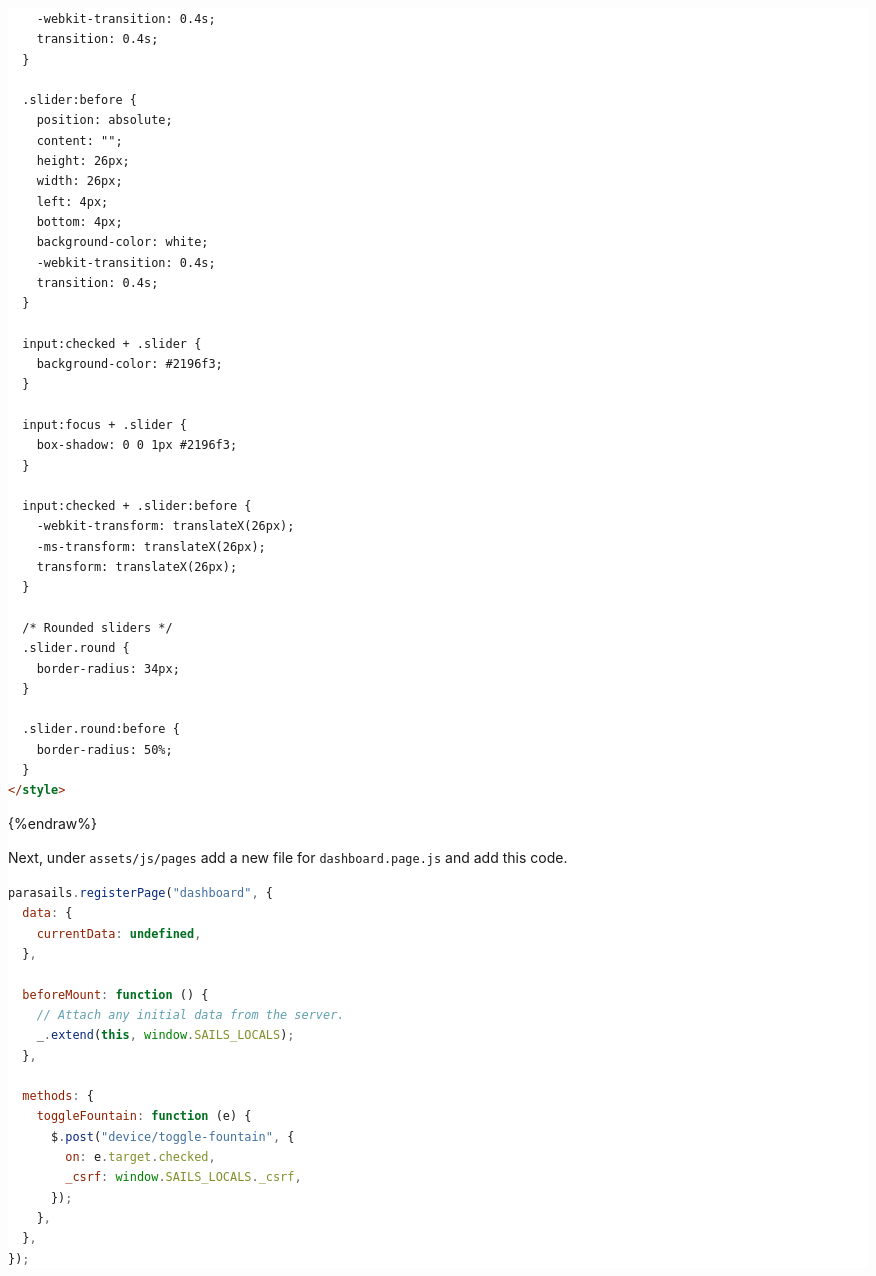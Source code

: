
 ```html
    -webkit-transition: 0.4s;
    transition: 0.4s;
  }

  .slider:before {
    position: absolute;
    content: "";
    height: 26px;
    width: 26px;
    left: 4px;
    bottom: 4px;
    background-color: white;
    -webkit-transition: 0.4s;
    transition: 0.4s;
  }

  input:checked + .slider {
    background-color: #2196f3;
  }

  input:focus + .slider {
    box-shadow: 0 0 1px #2196f3;
  }

  input:checked + .slider:before {
    -webkit-transform: translateX(26px);
    -ms-transform: translateX(26px);
    transform: translateX(26px);
  }

  /* Rounded sliders */
  .slider.round {
    border-radius: 34px;
  }

  .slider.round:before {
    border-radius: 50%;
  }
</style>
```
{%endraw%}

Next, under `assets/js/pages` add a new file for `dashboard.page.js` and add this code.

```javascript
parasails.registerPage("dashboard", {
  data: {
    currentData: undefined,
  },

  beforeMount: function () {
    // Attach any initial data from the server.
    _.extend(this, window.SAILS_LOCALS);
  },

  methods: {
    toggleFountain: function (e) {
      $.post("device/toggle-fountain", {
        on: e.target.checked,
        _csrf: window.SAILS_LOCALS._csrf,
      });
    },
  },
});
```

*ASSIGNED TASK*: Search the material above for lines containing the string "background", then pull them out.

*ANSWER TO THE PROBLEM*:
    background-color: white;
    background-color: #2196f3;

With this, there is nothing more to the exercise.